Operators seemed particularly proud of snipping down the number of days needed to drill wells. For example, in South Texas’ prolific Eagle Ford Shale field, Forest Oil aims to migrate to pad drilling, which allows multiple wells to be drilled from a single site rather than moving the rig after each well, company CEO Patrick McDonald said during his company’s call last month.
“We’ve installed a rig walking system that will allow us to skid the rig over in a much shorter time period and allow us to drill four well pad locations in approximately 60 days — a significant time savings over current single-well style drilling,” McDonald said.
Continental Resources, an early mover in the prolific Bakken Shale oil play in North Dakota and Montana, has designed “larger and larger” multiwell pad drilling schemes, with up to 14 wells on a site, company chief operating officer Rick Bott said earlier this month in his company’s call.
“In the first quarter , 10% of our operated rigs were on multiwell pads; today 45% of our operated rigs are engaged in pad drilling, and that percentage will continue to grow,” Bott said. These wells are infill drilling that place wells in-between existing wells to drain more of the reservoir.

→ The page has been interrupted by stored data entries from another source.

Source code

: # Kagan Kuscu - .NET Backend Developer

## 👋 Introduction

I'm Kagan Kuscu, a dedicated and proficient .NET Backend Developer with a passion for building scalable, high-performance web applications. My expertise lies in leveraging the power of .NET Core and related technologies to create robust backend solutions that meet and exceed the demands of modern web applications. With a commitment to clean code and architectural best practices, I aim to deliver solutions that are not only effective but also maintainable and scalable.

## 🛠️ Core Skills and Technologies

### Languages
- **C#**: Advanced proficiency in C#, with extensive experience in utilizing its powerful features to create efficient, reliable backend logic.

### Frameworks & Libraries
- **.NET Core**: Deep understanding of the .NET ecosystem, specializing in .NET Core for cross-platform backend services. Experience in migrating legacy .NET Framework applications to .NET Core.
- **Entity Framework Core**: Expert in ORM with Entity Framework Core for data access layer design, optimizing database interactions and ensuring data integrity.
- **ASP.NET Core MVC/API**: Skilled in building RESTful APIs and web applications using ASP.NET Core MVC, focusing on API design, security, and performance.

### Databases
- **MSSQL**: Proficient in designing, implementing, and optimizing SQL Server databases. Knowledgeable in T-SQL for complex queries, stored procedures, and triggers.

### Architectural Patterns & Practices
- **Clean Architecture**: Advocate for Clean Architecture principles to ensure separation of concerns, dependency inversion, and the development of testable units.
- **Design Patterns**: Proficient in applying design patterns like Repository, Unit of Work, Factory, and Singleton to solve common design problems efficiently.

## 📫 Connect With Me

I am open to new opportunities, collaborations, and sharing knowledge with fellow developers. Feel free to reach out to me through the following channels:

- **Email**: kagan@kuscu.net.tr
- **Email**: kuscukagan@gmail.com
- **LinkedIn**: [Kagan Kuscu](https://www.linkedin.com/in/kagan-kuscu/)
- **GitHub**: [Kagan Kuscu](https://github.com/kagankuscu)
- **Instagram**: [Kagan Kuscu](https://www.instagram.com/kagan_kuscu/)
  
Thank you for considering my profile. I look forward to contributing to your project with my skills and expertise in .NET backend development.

This saves Continental money on access and site building costs by extending existing roads and infrastructure built for the original wells, said Bott. “Incremental site construction costs from additional wells from an existing pad are much lower,” he said.

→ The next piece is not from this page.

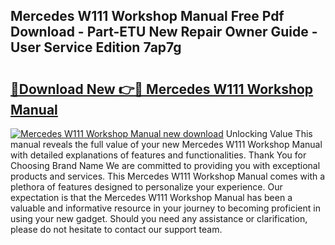 ## Mercedes W111 Workshop Manual Free Pdf Download - Part-ETU New Repair Owner Guide - User Service Edition 7ap7g

# <h2><a href="http://cf15610.oget.top/?id=Mercedes+W111+Workshop+Manual">🔗Download New 👉🔴 Mercedes W111 Workshop Manual</a></h2>

[![Mercedes W111 Workshop Manual new download](https://i.imgur.com/5g1atiW.png)](http://cf15610.oget.top/?id=Mercedes+W111+Workshop+Manual)
Unlocking Value This manual reveals the full value of your new Mercedes W111 Workshop Manual with detailed explanations of features and functionalities. Thank You for Choosing Brand Name We are committed to providing you with exceptional products and services. This Mercedes W111 Workshop Manual comes with a plethora of features designed to personalize your experience. Our expectation is that the Mercedes W111 Workshop Manual has been a valuable and informative resource in your journey to becoming proficient in using your new gadget. Should you need any assistance or clarification, please do not hesitate to contact our support team.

Pad drilling also minimizes rig moves, he added. “When we do move rigs, the average cost per rig move is lower – 17% this year,” he said. The company saves 10%/well on those that are pad-drilled.
Also, using newer, more capable rigs allow faster drilling times, even though the rigs cost more per day to lease. This results in a rise in average wells drilled by 33% to 1.2 wells per rig-month in the third quarter versus the first quarter, said Bott. And the average number of days to drill the well’s lateral–its horizontal leg, which he calls the “most critical part of the hole–dropped 18% through greater efficiencies and accuracy, said Bott.

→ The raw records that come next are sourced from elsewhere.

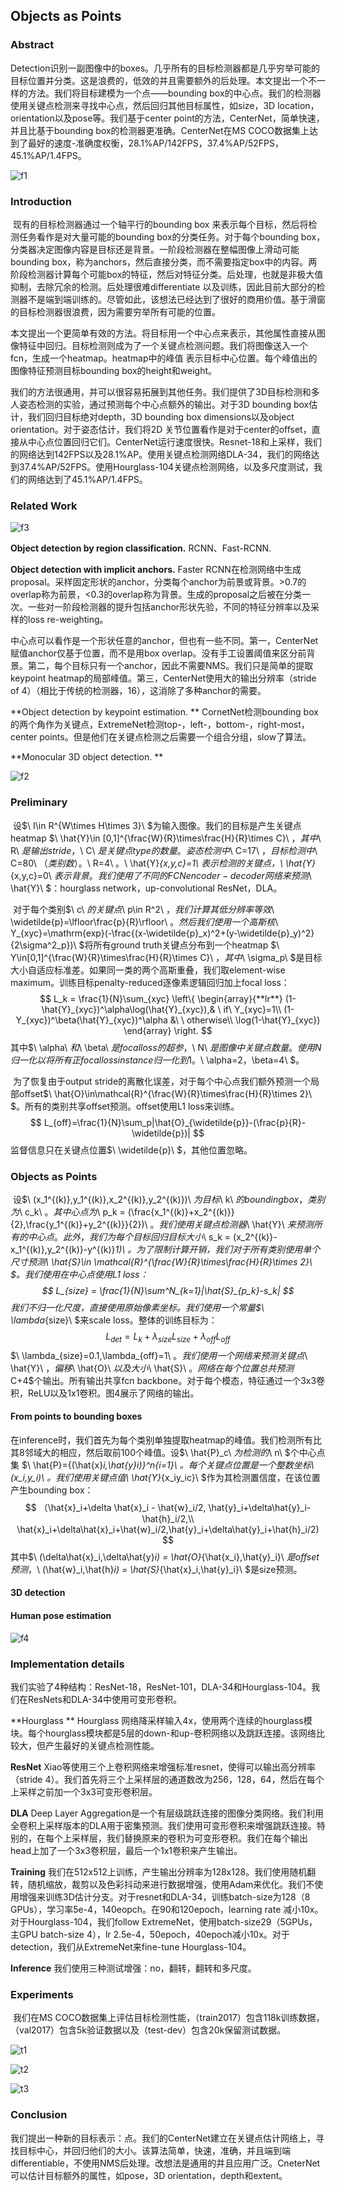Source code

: ## Objects as Points

### Abstract

​	Detection识别一副图像中的boxes。几乎所有的目标检测器都是几乎穷举可能的目标位置并分类。这是浪费的，低效的并且需要额外的后处理。本文提出一个不一样的方法。我们将目标建模为一个点——bounding box的中心点。我们的检测器使用关键点检测来寻找中心点，然后回归其他目标属性，如size，3D location，orientation以及pose等。我们基于center point的方法，CenterNet，简单快速，并且比基于bounding box的检测器更准确。CenterNet在MS COCO数据集上达到了最好的速度-准确度权衡，28.1%AP/142FPS，37.4%AP/52FPS，45.1%AP/1.4FPS。

![f1](images\f1.png)

### Introduction

​	现有的目标检测器通过一个轴平行的bounding box 来表示每个目标，然后将检测任务看作是对大量可能的bounding box的分类任务。对于每个bounding box，分类器决定图像内容是目标还是背景。一阶段检测器在整幅图像上滑动可能bounding box，称为anchors，然后直接分类，而不需要指定box中的内容。两阶段检测器计算每个可能box的特征，然后对特征分类。后处理，也就是非极大值抑制，去除冗余的检测。后处理很难differentiate 以及训练，因此目前大部分的检测器不是端到端训练的。尽管如此，该想法已经达到了很好的商用价值。基于滑窗的目标检测器很浪费，因为需要穷举所有可能的位置。

​	本文提出一个更简单有效的方法。将目标用一个中心点来表示，其他属性直接从图像特征中回归。目标检测则成为了一个关键点检测问题。我们将图像送入一个fcn，生成一个heatmap。heatmap中的峰值 表示目标中心位置。每个峰值出的图像特征预测目标bounding box的height和weight。

​	我们的方法很通用，并可以很容易拓展到其他任务。我们提供了3D目标检测和多人姿态检测的实验，通过预测每个中心点额外的输出。对于3D bounding box估计，我们回归目标绝对depth，3D bounding box dimensions以及object orientation。对于姿态估计，我们将2D 关节位置看作是对于center的offset，直接从中心点位置回归它们。CenterNet运行速度很快。Resnet-18和上采样，我们的网络达到142FPS以及28.1%AP。使用关键点检测网络DLA-34，我们的网络达到37.4%AP/52FPS。使用Hourglass-104关键点检测网络，以及多尺度测试，我们的网络达到了45.1%AP/1.4FPS。

### Related Work

![f3](images\f3.png)

**Object detection by region classification.** RCNN、Fast-RCNN.

**Object detection with implicit anchors.** Faster RCNN在检测网络中生成proposal。采样固定形状的anchor，分类每个anchor为前景或背景。>0.7的overlap称为前景，<0.3的overlap称为背景。生成的proposal之后被在分类一次。一些对一阶段检测器的提升包括anchor形状先验，不同的特征分辨率以及采样的loss re-weighting。

​	中心点可以看作是一个形状任意的anchor，但也有一些不同。第一，CenterNet赋值anchor仅基于位置，而不是用box overlap。没有手工设置阈值来区分前背景。第二，每个目标只有一个anchor，因此不需要NMS。我们只是简单的提取keypoint heatmap的局部峰值。第三，CenterNet使用大的输出分辨率（stride of 4）（相比于传统的检测器，16），这消除了多种anchor的需要。

**Object detection by keypoint estimation. ** CornetNet检测bounding box的两个角作为关键点，ExtremeNet检测top-，left-，bottom-，right-most，center points。但是他们在关键点检测之后需要一个组合分组，slow了算法。

**Monocular 3D object detection. **

![f2](images\f2.png)

### Preliminary

​	设$\ I\in R^{W\times H\times 3}\ $为输入图像。我们的目标是产生关键点heatmap $\ \hat{Y}\in [0,1]^{\frac{W}{R}\times\frac{H}{R}\times C}\ $，其中$\ R\ $是输出stride，$\ C\ $是关键点type的数量。姿态检测中$\ C=17\ $，目标检测中$\ C=80\ $（类别数）。$\ R=4\ $。$\ \hat{Y}_{x,y,c}=1\ $表示检测的关键点，$\ \hat{Y}_{x,y,c}=0\ $表示背景。我们使用了不同的FCN encoder-decoder网络来预测$\ \hat{Y}\ $：hourglass network，up-convolutional ResNet，DLA。

​	对于每个类别$\ c\ $的关键点$\ p\in R^2\ $，我们计算其低分辨率等效$\ \widetilde{p}=\lfloor\frac{p}{R}\rfloor\ $。然后我们使用一个高斯核$\ Y_{xyc}=\mathrm{exp}(-\frac{(x-\widetilde{p}_x)^2+(y-\widetilde{p}_y)^2}{2\sigma^2_p})\ $将所有ground truth关键点分布到一个heatmap $\ Y\in[0,1]^{\frac{W}{R}\times\frac{H}{R}\times C}\ $，其中$\ \sigma_p\ $是目标大小自适应标准差。如果同一类的两个高斯重叠，我们取element-wise maximum。训练目标penalty-reduced逐像素逻辑回归加上focal loss：
$$
L_k = \frac{1}{N}\sum_{xyc}
\left\{
\begin{array}{**lr**}
(1-\hat{Y}_{xyc})^\alpha\log(\hat{Y}_{xyc}),& \ if\ Y_{xyc}=1\\
(1-Y_{xyc})^\beta(\hat{Y}_{xyc})^\alpha &\ \ otherwise\\
\log(1-\hat{Y}_{xyc})
\end{array}
\right.
$$
其中$\ \alpha\ $和$\ \beta\ $是focal loss的超参，$\ N\ $是图像中关键点数量。使用N归一化以将所有正focal loss instance归一化到1。$\ \alpha=2，\beta=4\ $。

​	为了恢复由于output stride的离散化误差，对于每个中心点我们额外预测一个局部offset$\ \hat{O}\in\mathcal{R}^{\frac{W}{R}\times\frac{H}{R}\times 2}\ $。所有的类别共享offset预测。offset使用L1 loss来训练。
$$
L_{off}=\frac{1}{N}\sum_p|\hat{O}_{\widetilde{p}}-(\frac{p}{R}-\widetilde{p})|
$$
监督信息只在关键点位置$\ \widetilde{p}\ $，其他位置忽略。

### Objects as Points

​	设$\ (x_1^{(k)},y_1^{(k)},x_2^{(k)},y_2^{(k)})\ $为目标$\ k\ $的bounding box，类别为$\ c_k\ $。其中心点为$\ p_k = (\frac{x_1^{(k)}+x_2^{(k)}}{2},\frac{y_1^{(k)}+y_2^{(k)}}{2})\ $。我们使用关键点检测器$\ \hat{Y}\ $来预测所有的中心点。此外，我们为每个目标回归目标大小$\ s_k = (x_2^{(k)}-x_1^{(k)},y_2^{(k)}-y^{(k)}_1)\ $。为了限制计算开销，我们对于所有类别使用单个尺寸预测$\ \hat{S}\in \mathcal{R}^{\frac{W}{R}\times\frac{H}{R}\times 2}\ $。我们使用在中心点使用L1 loss：
$$
L_{size} = \frac{1}{N}\sum^N_{k=1}|\hat{S}_{p_k}-s_k|
$$
我们不归一化尺度，直接使用原始像素坐标。我们使用一个常量$\ \lambda_{size}\ $来scale loss。整体的训练目标为：
$$
L_{det} = L_k+\lambda_{size}L_{size}+\lambda_{off}L_{off}
$$
$\ \lambda_{size}=0.1,\lambda_{off}=1\ $。我们使用一个网络来预测关键点$\ \hat{Y}\ $，偏移$\ \hat{O}\ $以及大小$\ \hat{S}\ $。网络在每个位置总共预测$C+4$个输出。所有输出共享fcn backbone。对于每个模态，特征通过一个3x3卷积，ReLU以及1x1卷积。图4展示了网络的输出。

#### From points to bounding boxes

​	在inference时，我们首先为每个类别单独提取heatmap的峰值。我们检测所有比其8邻域大的相应，然后取前100个峰值。设$\ \hat{P}_c\ $为检测的$\ n\ $个中心点集 $\ \hat{P}=\{(\hat{x}_i,\hat{y}_i)\}^n_{i=1}\ $。每个关键点位置是一个整数坐标$\ (x_i,y_i)\ $。我们使用关键点值$\ \hat{Y}_{x_iy_ic}\ $作为其检测置信度，在该位置产生bounding box：
$$
（\hat{x}_i+\delta \hat{x}_i - \hat{w}_i/2, \hat{y}_i+\delta\hat{y}_i-\hat{h}_i/2,\\
\hat{x}_i+\delta\hat{x}_i+\hat{w}_i/2,\hat{y}_i+\delta\hat{y}_i+\hat{h}_i/2)
$$
其中$\ (\delta\hat{x}_i,\delta\hat{y}_i) = \hat{O}_{\hat{x_i},\hat{y}_i}\ $是offset预测，$\ (\hat{w}_i,\hat{h}_i) = \hat{S}_{\hat{x}_i,\hat{y}_i}\ $是size预测。

#### 3D detection

#### Human pose estimation

![f4](images\f4.png)

### Implementation details

我们实验了4种结构：ResNet-18，ResNet-101，DLA-34和Hourglass-104。我们在ResNets和DLA-34中使用可变形卷积。

**Hourglass ** Hourglass 网络降采样输入4x，使用两个连续的hourglass模块。每个hourglass模块都是5层的down-和up-卷积网络以及跳跃连接。该网络比较大，但产生最好的关键点检测性能。

**ResNet**  Xiao等使用三个上卷积网络来增强标准resnet，使得可以输出高分辨率（stride 4）。我们首先将三个上采样层的通道数改为256，128，64，然后在每个上采样之前加一个3x3可变形卷积层。

**DLA**  Deep Layer Aggregation是一个有层级跳跃连接的图像分类网络。我们利用全卷积上采样版本的DLA用于密集预测。我们使用可变形卷积来增强跳跃连接。特别的，在每个上采样层，我们替换原来的卷积为可变形卷积。我们在每个输出head上加了一个3x3卷积层，最后一个1x1卷积来产生输出。

**Training** 我们在512x512上训练，产生输出分辨率为128x128。我们使用随机翻转，随机缩放，裁剪以及色彩抖动来进行数据增强，使用Adam来优化。我们不使用增强来训练3D估计分支。对于resnet和DLA-34，训练batch-size为128（8 GPUs），学习率5e-4，140eopch。在90和120epoch，learning rate 减小10x。对于Hourglass-104，我们follow ExtremeNet，使用batch-size29（5GPUs，主GPU batch-size 4），lr 2.5e-4，50epoch，40epoch减小10x。对于detection，我们从ExtremeNet来fine-tune Hourglass-104。

**Inference** 我们使用三种测试增强：no，翻转，翻转和多尺度。

### Experiments

​	我们在MS COCO数据集上评估目标检测性能，（train2017）包含118k训练数据，（val2017）包含5k验证数据以及（test-dev）包含20k保留测试数据。

![t1](images\t1.png)

![t2](images\t2.png)

![t3](images\t3.png)

### Conclusion

我们提出一种新的目标表示：点。我们的CenterNet建立在关键点估计网络上，寻找目标中心，并回归他们的大小。该算法简单，快速，准确，并且端到端differentiable，不使用NMS后处理。改想法是通用的并且应用广泛。CneterNet可以估计目标额外的属性，如pose，3D orientation，depth和extent。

“If you take our drilling cycle spud to spud, well costs are 25% lower in the third quarter versus the first quarter, in large part because of these drilling efficiencies,” he said. “And that’s on top of a 12% improvement in spud-to-spud we had last year.”
Bott also said the time to complete a well has dropped 25% for the number of days from rig release to first production — from an average 76 days last year to 57 days so far in 2012.
Also, the cost of proppants–substances such as ceramic and sand, that hold open a well’s fracture after hydraulic fracturing–have dropped as much as 40% over 2012, he said. This has reduced Continental’s stimulation cost per fracture “stage” or interval from $124,000/stage in fourth-quarter 2011 to $98,000/stage in third-quarter 2012.
Pad drilling is also a focus for big independent Chesapeake Energy, among the US’ most active upstream operators. The company is ramping up to what company chief operating officer Steve Dixon in early November called “full development mode” in several key plays.
As the company finishes drilling acreage and can hold it by production, “we can focus on pad drilling, our equipment mobilization times will compress, our water handling logistics will get simplified, road and pad construction costs will decline, and many other economies of scales will be realized,” Dixon said.
While difficult to precisely quantify, Chesapeake targets long-term capital efficiency improvements of at least 15% to 20% as it transitions to pad drilling, he said.
In addition, Southwestern Energy, which pioneered the natural gas-prone Fayetteville Shale in Arkansas and is now trying to explore for oil elsewhere, talked up its purchasing savings for oilfield service costs, William Way, the company’s chief operating officer, said.
“Our wells have come down in the quarter a lot due to reduced vendor” costs after the company consolidated vendors, he said. “We’re seeing some reductions in cost there.”
Also, pumping its own wells rather than contracting with an outside oilfield vendor saves about $150,000-$160,000 per well, he said, adding: “We’ll pump a large number of wells next year.”
One upstream operator that has lowered its sand costs even more in recent years is Pioneer Natural Resources, which has a sand mine that supplies sand for a large chunk of its well completions.
“We continue to push the envelope in terms of the use of white sand as opposed to more expensive ceramics” to keep the well fracture open, Pioneer chief operating officer Tim Dove said during a conference call earlier this month.
Dove has said the cost savings is “something like $700,000” per well by using white sand rather than ceramics.
Multi-pad drilling provides “tremendous” cost savings of perhaps $600,000-$700,000/well, said Dove, although he added that may be “somewhat” offset by the use of bigger fracs and longer laterals in the future.